SavePlots = True          # For now, don't save plots (once you trust your code, switch on)
verbose = True            # For now, print a lot of output (once you trust your code, switch off)
Nverbose = 10             # But only print a lot for the first 10 random numbers
veryverbose = False


# ----------------------------------------------------------------------------------- #
# Functions:
# ----------------------------------------------------------------------------------- #

## Calculate ROC curve from two histograms:
def calc_ROC(hist1, hist2):
    
    y_sig, x_edges, _ = hist1 
    y_bkg, x2_edges, _ = hist2
    
    # Check that the two histograms have the same number of bins and same range:
    if (x_edges == x2_edges).any():
        
        x_centers = 0.5*(x_edges[1:] + x_edges[:-1])
        
        N = len(y_sig)
        
        integral_sig = y_sig.sum()
        integral_bkg = y_bkg.sum()
    
        FPR = np.zeros(N) # False positive rate ()
        TPR = np.zeros(N) # True positive rate (sensitivity)
        
        # https://upload.wikimedia.org/wikipedia/commons/4/4f/ROC_curves.svg
        for i, x in enumerate(x_centers): 
            cut = (x_centers < x)
            TN = np.sum(y_bkg[cut]) / integral_bkg      # True negatives (background)
            FP = np.sum(y_bkg[~cut]) / integral_bkg     # False positives (signal)
                
            FN = np.sum(y_sig[cut]) / integral_sig     # False negatives
            TP = np.sum(y_sig[~cut]) / integral_sig    # True positives
            
            FPR[i] = FP / ( FP + TN )
            TPR[i] = TP / ( TP + FN )
        
        return FPR, TPR
    
    else:
        print("ERROR: Signal and Background histograms have different bins and ranges")


# ----------------------------------------------------------------------------------- #
# Produce histograms with Gaussian distributions (signal & background) of varying separation:
# ----------------------------------------------------------------------------------- #

Nsigma = np.array([0.0, 0.5, 1.0, 1.5, 2.0, 3.0])      # We choose six signal-background separations

# Based on the above, define the means and widths of the signal and background Gaussians:
# I choose the widths to be unit, and the means to move symmetrically around 5.0:
# Nsigma = (mean_sig - mean_bkg) / sqrt(width_sig^2 + width_bkg^2) = dmean / sqrt(2)

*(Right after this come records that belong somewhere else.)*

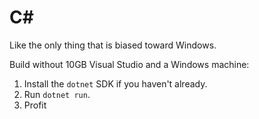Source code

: # C#

Like the only thing that is biased toward Windows.

Build without 10GB Visual Studio and a Windows machine:

1. Install the `dotnet` SDK if you haven't already.
2. Run `dotnet run`.
3. Profit
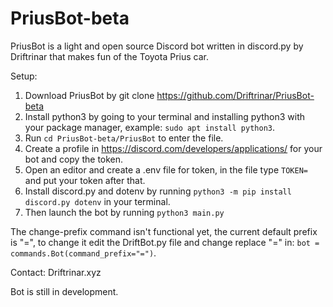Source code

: # PriusBot-beta


PriusBot is a light and open source Discord bot written in discord.py by Driftrinar that makes fun of the Toyota Prius car.

Setup:

   1. Download PriusBot by git clone https://github.com/Driftrinar/PriusBot-beta
   2. Install python3 by going to your terminal and installing python3 with your package manager, example: `sudo apt install python3`.
   3. Run `cd PriusBot-beta/PriusBot` to enter the file.
   4. Create a profile in https://discord.com/developers/applications/ for your bot and copy the token.
   5. Open an editor and create a .env file for token, in the file type `TOKEN=` and put your token after that.
   6. Install discord.py and dotenv by running `python3 -m pip install discord.py dotenv` in your terminal.
   7. Then launch the bot by running `python3 main.py`

The change-prefix command isn't functional yet, the current default prefix is "=", to change it edit the DriftBot.py file and change replace "=" in:
`bot = commands.Bot(command_prefix="=")`.

Contact: Driftrinar.xyz

Bot is still in development.
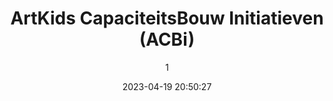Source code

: ---
index: 7249
title: "ArtKids CapaciteitsBouw Initiatieven (ACBi)"
subtitle: ""
author: 1
date: "2023-04-19 20:50:27"
date_gmt: "2023-04-19 18:50:27"
excerpt: ""
content: "\r\n<p>\r\nHet is de terechte wens van elke ouder en/of voogd om intelligente, wijze en productieve kinderen op te voeden. Om productieve kinderen te krijgen, moeten er inspanningen worden geleverd om onze kinderen te onderwijzen en te leiden naar vruchtbare ondernemingen en hen te allen tijde te scheiden van nutteloze en nadelige doelen.\r\n</p>\r\n<p>\r\nLogischerwijs, zo onwetend als kinderen zijn, zijn de aanwijzingen van de voogd nodig om hun focus beter vorm te geven 24/7. ArtKids CapaciteitsBouw Initiatieven (ACBi) is het praktische aspect van onderwijs.\r\n</p>\r\n<p>\r\nAangezien elk kind van nature begaafd is met talenten (kunst, creativiteit of techniek), is de beste manier om de capaciteiten van onze kinderen op te bouwen, door hun gedrag te observeren, hun interesses en natuurlijke gaven (talenten) te identificeren voordat zij hun individuele en collectieve capaciteiten sturen en ontwikkelen.\r\n</p>\r\n<p>\r\nDit is de reden waarom ArtKids CapaciteitsBouw Initiatieven uniek is.\r\n</p>\r\n<p>\r\nWe ontwikkelen de natuurlijke gaven van onze kinderen na het observeren en identificeren van hun individuele en collectieve talenten.\r\n</p>\r\n<p>\r\nSchrijf uw kinderen vandaag nog in bij ACBi.\r\n</p>\r\n<p>\r\nOm ons te steunen:\r\nDoneren\r\nStudiebeurs\r\nSponsor\r\n</p>\r\n\r\n\r\n            <figure class=\"image is-2by1 box effect-selena has-text-left has-text-white has-text-weight-semibold has-text-shadow\">\r\n                <div class=\"dcll-bgwrap\" style=\"background-color:#41373a;\"></div><img src=\"data:image/gif;base64,R0lGODlhAQABAIABAEE3OgAAACwAAAAAAQABAAACAkQBADs=\" data-src=\"https://www.artkidsfoundation.org/app/uploads/2023/04/capacity-2-322x180.jpg\" alt=\"\" width=\"322\" height=\"180\" class=\"lazyload alignnone size-medium wp-image-7246 dcll-image dcll-placeholder\" />\r\n\r\n                <figcaption>\r\n                    <p class=\"title has-text-white is-size-5-desktop is-size-6-touch\"></p>\r\n                    <p class=\"subtitle has-text-white is-size-6-desktop is-size-7-touch\"></p>\r\n                    <p class=\"content\"></p>\r\n                </figcaption>\r\n            </figure>\r\n\r\n\r\n\r\n\r\n            <figure class=\"image is-2by1 box effect-selena has-text-left has-text-white has-text-weight-semibold has-text-shadow\">\r\n                <div class=\"dcll-bgwrap\" style=\"background-color:#4c4543;\"></div><img src=\"data:image/gif;base64,R0lGODlhAQABAIABAExFQwAAACwAAAAAAQABAAACAkQBADs=\" data-src=\"https://www.artkidsfoundation.org/app/uploads/2023/04/capacity-3-360x180.jpg\" alt=\"\" width=\"360\" height=\"180\" class=\"lazyload alignnone size-medium wp-image-7247 dcll-image dcll-placeholder\" />\r\n\r\n                <figcaption>\r\n                    <p class=\"title has-text-white is-size-5-desktop is-size-6-touch\"></p>\r\n                    <p class=\"subtitle has-text-white is-size-6-desktop is-size-7-touch\"></p>\r\n                    <p class=\"content\"></p>\r\n                </figcaption>\r\n            </figure>\r\n\r\n"
status: "publish"
comment_status: "closed"
name: "artkids-capaciteitsbouw-initiatievens-acbi"
modified: "2023-04-19 22:14:10"
modified_gmt: "2023-04-19 20:14:10"
content_filtered: ""
parent: 296
guid: "https://www.artkidsfoundation.org/?page_id=7249"
type: "page"
comment_count: 0
categories: []
tags: []
---
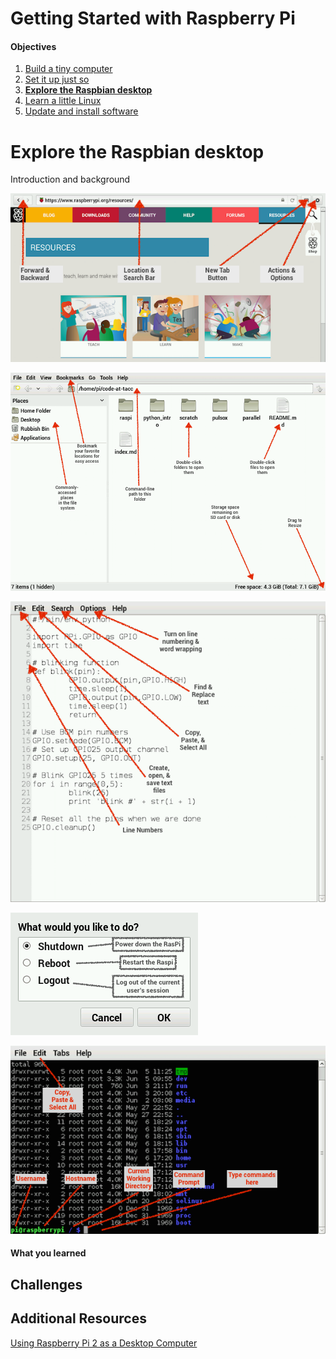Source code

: Getting Started with Raspberry Pi
=================================

#### Objectives
1. [Build a tiny computer](01-build.md)
2. [Set it up just so](02-configuring.md)
3. **[Explore the Raspbian desktop](03-raspbian-desktop.md)**
4. [Learn a little Linux](04-linux-101.md)
5. [Update and install software](05-apt-get.md)

# Explore the Raspbian desktop

Introduction and background


![Web browser](images/epiphany-browser.png)


![File browser](images/file-browser.png)


![Leadpad](images/leafpad.png)


![Logout](images/logout.png)


![Terminal](images/terminal.png)




#### What you learned

## Challenges

## Additional Resources

[Using Raspberry Pi 2 as a Desktop Computer](http://www.element14.com/community/docs/DOC-74513/l/can-the-raspberry-pi-2-replace-your-desktop-computer)

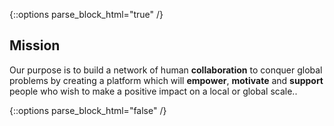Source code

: {::options parse_block_html="true" /}

## Mission

Our purpose is to build a network of human **collaboration** to conquer global problems by creating a platform which will **empower**, **motivate** and **support** people who wish to make a positive impact on a local or global scale..


{::options parse_block_html="false" /}

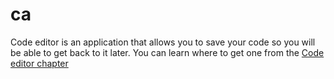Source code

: # ca

Code editor is an application that allows you to save your code so you will be able to get back to it later. You can learn where to get one from the [Code editor chapter](./code_editor/README.md)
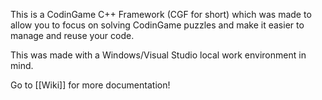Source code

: This is a CodinGame C++ Framework (CGF for short) which was made to allow you to focus on solving CodinGame puzzles and make it easier to manage and reuse your code.

This was made with a Windows/Visual Studio local work environment in mind.

Go to [[Wiki]] for more documentation!
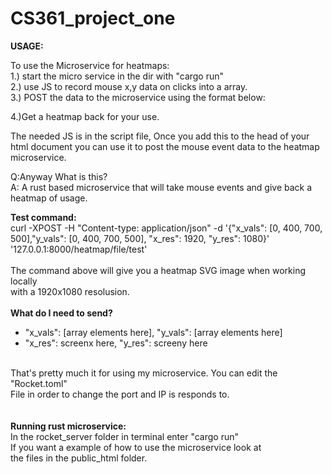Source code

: # CS361_project_one


<b>USAGE:</b>

To use the Microservice for heatmaps:<br>
1.) start the micro service in the dir with "cargo run"<br>
2.) use JS to record mouse x,y data on clicks into a array.<br>
3.) POST the data to the microservice using the format below:<br>

4.)Get a heatmap back for your use.<br>

The needed JS is in the script file, Once you add this to the head of your
html document you can use it to post the mouse event data to the heatmap
microservice.<br>


Q:Anyway What is this?<br>
A: A rust based microservice that will take mouse events and give back a 
heatmap of usage.<br>


<b>Test command:</b><br>
curl -XPOST -H "Content-type: application/json" -d '{"x_vals": [0, 400, 700, 500],"y_vals": [0, 400, 700, 500], "x_res": 1920, "y_res": 1080}' '127.0.0.1:8000/heatmap/file/test'
<br>
<br>
The command above will give you a heatmap SVG image when working locally<br>
with a 1920x1080 resolusion.<br>
<br>
<b>What do I need to send?</b>

<ul>
    <li>"x_vals": [array elements here], "y_vals": [array elements here]</li>
    <li>"x_res": screenx here, "y_res": screeny here </li>
</ul>

<br>
That's pretty much it for using my microservice. You can edit the "Rocket.toml"
<br>File in order to change the port and IP is responds to.<br>
<br><br>
<b>Running rust microservice:</b>
<br>
In the rocket_server folder in terminal enter "cargo run"
<br>
If you want a example of how to use the microservice look at <br>
the files in the public_html folder.











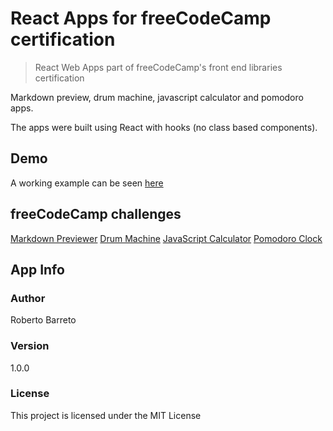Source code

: # React Apps for freeCodeCamp certification

> React Web Apps part of freeCodeCamp's front end libraries certification

Markdown preview, drum machine, javascript calculator and pomodoro apps.

The apps were built using React with hooks (no class based components).

## Demo

A working example can be seen [here](https://react-fcc-rb.netlify.app/)

## freeCodeCamp challenges
[Markdown Previewer](https://www.freecodecamp.org/learn/front-end-libraries/front-end-libraries-projects/build-a-markdown-previewer)
[Drum Machine](https://www.freecodecamp.org/learn/front-end-libraries/front-end-libraries-projects/build-a-drum-machine)
[JavaScript Calculator](https://www.freecodecamp.org/learn/front-end-libraries/front-end-libraries-projects/build-a-javascript-calculator)
[Pomodoro Clock](https://www.freecodecamp.org/learn/front-end-libraries/front-end-libraries-projects/build-a-pomodoro-clock)

## App Info

### Author

Roberto Barreto

### Version

1.0.0

### License

This project is licensed under the MIT License
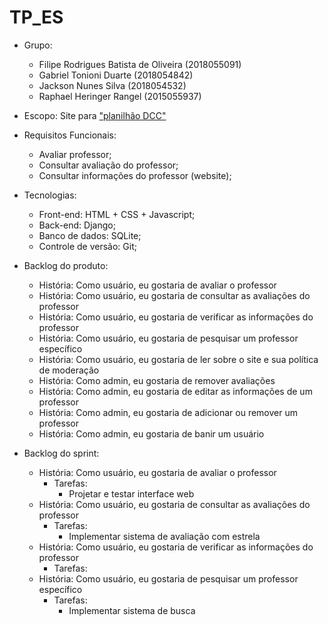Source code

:# TP_ES

* Grupo:
   * Filipe Rodrigues Batista de Oliveira (2018055091)
   * Gabriel Tonioni Duarte (2018054842)
   * Jackson Nunes Silva (2018054532)
   * Raphael Heringer Rangel (2015055937)
* Escopo: Site para ["planilhão DCC"](https://docs.google.com/spreadsheets/d/1b3ZAhH9FYQv4KxN5b-7h_hkhnZd1tILS3Ue60rOGJ-o/edit?usp=drive_web&ouid=107912368015206779024)
* Requisitos Funcionais: 
   * Avaliar professor;
   * Consultar avaliação do professor;
   * Consultar informações do professor (website);
* Tecnologias:
   * Front-end: HTML + CSS + Javascript;
   * Back-end: Django;
   * Banco de dados: SQLite;
   * Controle de versão: Git;

* Backlog do produto:
  * História: Como usuário, eu gostaria de avaliar o professor 
  * História: Como usuário, eu gostaria de consultar as avaliações do professor
  * História: Como usuário, eu gostaria de verificar as informações do professor
  * História: Como usuário, eu gostaria de pesquisar um professor específico
  * História: Como usuário, eu gostaria de ler sobre o site e sua política de moderação
  * História: Como admin, eu gostaria de remover avaliações
  * História: Como admin, eu gostaria de editar as informações de um professor
  * História: Como admin, eu gostaria de adicionar ou remover um professor
  * História: Como admin, eu gostaria de banir um usuário               

* Backlog do sprint:
  * História: Como usuário, eu gostaria de avaliar o professor 
    * Tarefas:
      * Projetar e testar interface web
  * História: Como usuário, eu gostaria de consultar as avaliações do professor
    * Tarefas:
      * Implementar sistema de avaliação com estrela
  * História: Como usuário, eu gostaria de verificar as informações do professor
    * Tarefas:
  * História: Como usuário, eu gostaria de pesquisar um professor específico
    * Tarefas: 
      * Implementar sistema de busca
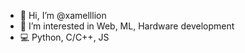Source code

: - 👋 Hi, I’m @xamelllion
- 👀 I’m interested in Web, ML, Hardware development
- 💻 Python, C/C++, JS

<!---
xamelllion/xamelllion is a ✨ special ✨ repository because its `README.md` (this file) appears on your GitHub profile.
You can click the Preview link to take a look at your changes.
--->
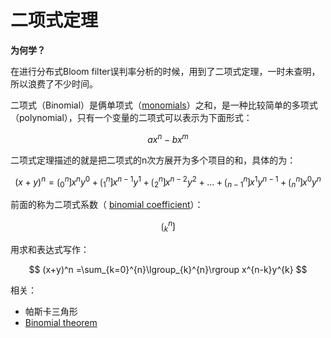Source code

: # 二项式定理

**为何学？**

在进行分布式Bloom filter误判率分析的时候，用到了二项式定理，一时未查明，所以浪费了不少时间。

二项式（Binomial）是俩单项式（[monomials](https://en.wikipedia.org/wiki/Monomial)）之和，是一种比较简单的多项式（polynomial），只有一个变量的二项式可以表示为下面形式：

$$
ax^n-bx^m
$$

二项式定理描述的就是把二项式的n次方展开为多个项目的和，具体的为：

$$
(x+y)^n = \lgroup_{0}^{n}\rgroup x^ny^0 + \lgroup_{1}^{n}\rgroup x^{n-1}y^1 + \lgroup_{2}^{n}\rgroup x^{n-2}y^2 + ... + \lgroup_{n-1}^{n}\rgroup x^1y^{n-1} + \lgroup_{n}^{n}\rgroup x^0y^n
$$

前面的称为二项式系数（ [binomial coefficient](https://en.wikipedia.org/wiki/Binomial_coefficient)）：

$$
\lgroup_{k}^{n}\rgroup
$$

用求和表达式写作：

$$
(x+y)^n =\sum_{k=0}^{n}\lgroup_{k}^{n}\rgroup x^{n-k}y^{k}
$$

相关：

* 帕斯卡三角形
* ​[Binomial theorem](https://en.wikipedia.org/wiki/Binomial_theorem)

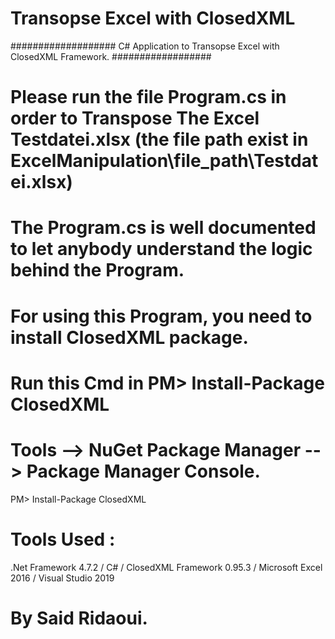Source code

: # Transopse Excel with ClosedXML

################### C# Application to Transopse Excel with ClosedXML Framework. ##################


# Please run the file Program.cs in order to Transpose The Excel Testdatei.xlsx (the file path exist in ExcelManipulation\file_path\Testdatei.xlsx)

# The Program.cs is well documented to let anybody understand the logic behind the Program.

# For using this Program, you need to install ClosedXML package.

# Run this Cmd in PM> Install-Package ClosedXML 

# Tools --> NuGet Package Manager --> Package Manager Console.

PM> Install-Package ClosedXML



# Tools Used :

.Net Framework 4.7.2 / C# / ClosedXML Framework 0.95.3 / Microsoft Excel 2016 / Visual Studio 2019 

# By Said Ridaoui.
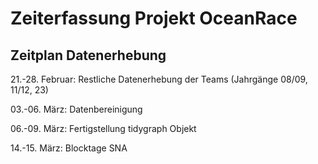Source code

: # Zeiterfassung Projekt OceanRace #

## Zeitplan Datenerhebung

21.-28. Februar: Restliche Datenerhebung der Teams (Jahrgänge 08/09, 11/12, 23)

03.-06. März: Datenbereinigung

06.-09. März: Fertigstellung tidygraph Objekt

14.-15. März: Blocktage SNA

##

mean_sig = 5 + Nsigma / np.sqrt(2.0)
mean_bkg = 5 - Nsigma / np.sqrt(2.0)

Nentries  = 10000

random_sig = r.normal(loc=mean_sig, scale=1, size=(Nentries, len(Nsigma)))
random_bkg = r.normal(loc=mean_bkg, scale=1, size=(Nentries, len(Nsigma)))


from matplotlib.gridspec import GridSpec
fig = plt.figure(figsize=(16,6))

gs = GridSpec(2,5) # 2 rows, 3 columns
ax = [fig.add_subplot(gs[0,0]), # First row,   first column
      fig.add_subplot(gs[1,0]), # Second row,  first column
      fig.add_subplot(gs[0,1]), # First row,   second column
      fig.add_subplot(gs[1,1]), # Second row,  second column
      fig.add_subplot(gs[0,2]), # First row,  third column
      fig.add_subplot(gs[1,2])] # Second row,  third column
ax2 = fig.add_subplot(gs[:,3:]) # Span both rows and columns from 3 and onwards


Nbins = 100
xmin, xmax = 0, 10

hist_sig = []
hist_bkg = []

y_sig = np.zeros((Nbins, len(Nsigma)))
y_bkg = np.zeros_like(y_sig)


for i in range(len(Nsigma)):
    hist_sig.append(ax[i].hist(random_sig[:, i], bins=Nbins, range=(xmin, xmax), histtype='step', label='Signal'))
    hist_bkg.append(ax[i].hist(random_bkg[:, i], bins=Nbins, range=(xmin, xmax), histtype='step', label='Background'))
    ax[i].set_xlabel('Separating variable')
    ax[i].set_ylabel('Frequency')
    ax[i].text(0.75, 0.9, r'{:1.1f}$\sigma$'.format(Nsigma[i]), size=16,
              verticalalignment='center', transform=ax[i].transAxes)
ax[i].legend(loc='upper left')
    

text_sigma_loc = [(0.5, 0.45), (0.36, 0.59), (0.23, 0.72), (0.15, 0.82), (0.1, 0.9), (0.02, 0.96)]
for i in range(len(Nsigma)):
    FPR, TPR = calc_ROC(hist_sig[i], hist_bkg[i])
#    rejection_bkg = 1 - eff_bkg
    text_sigma = r'{:1.1f}$\sigma$'.format(Nsigma[i])
    ax2.plot(FPR, TPR, '-', label=text_sigma)
    ax2.text(text_sigma_loc[i][0], text_sigma_loc[i][1], text_sigma, size=12,
              verticalalignment='center', transform=ax2.transAxes)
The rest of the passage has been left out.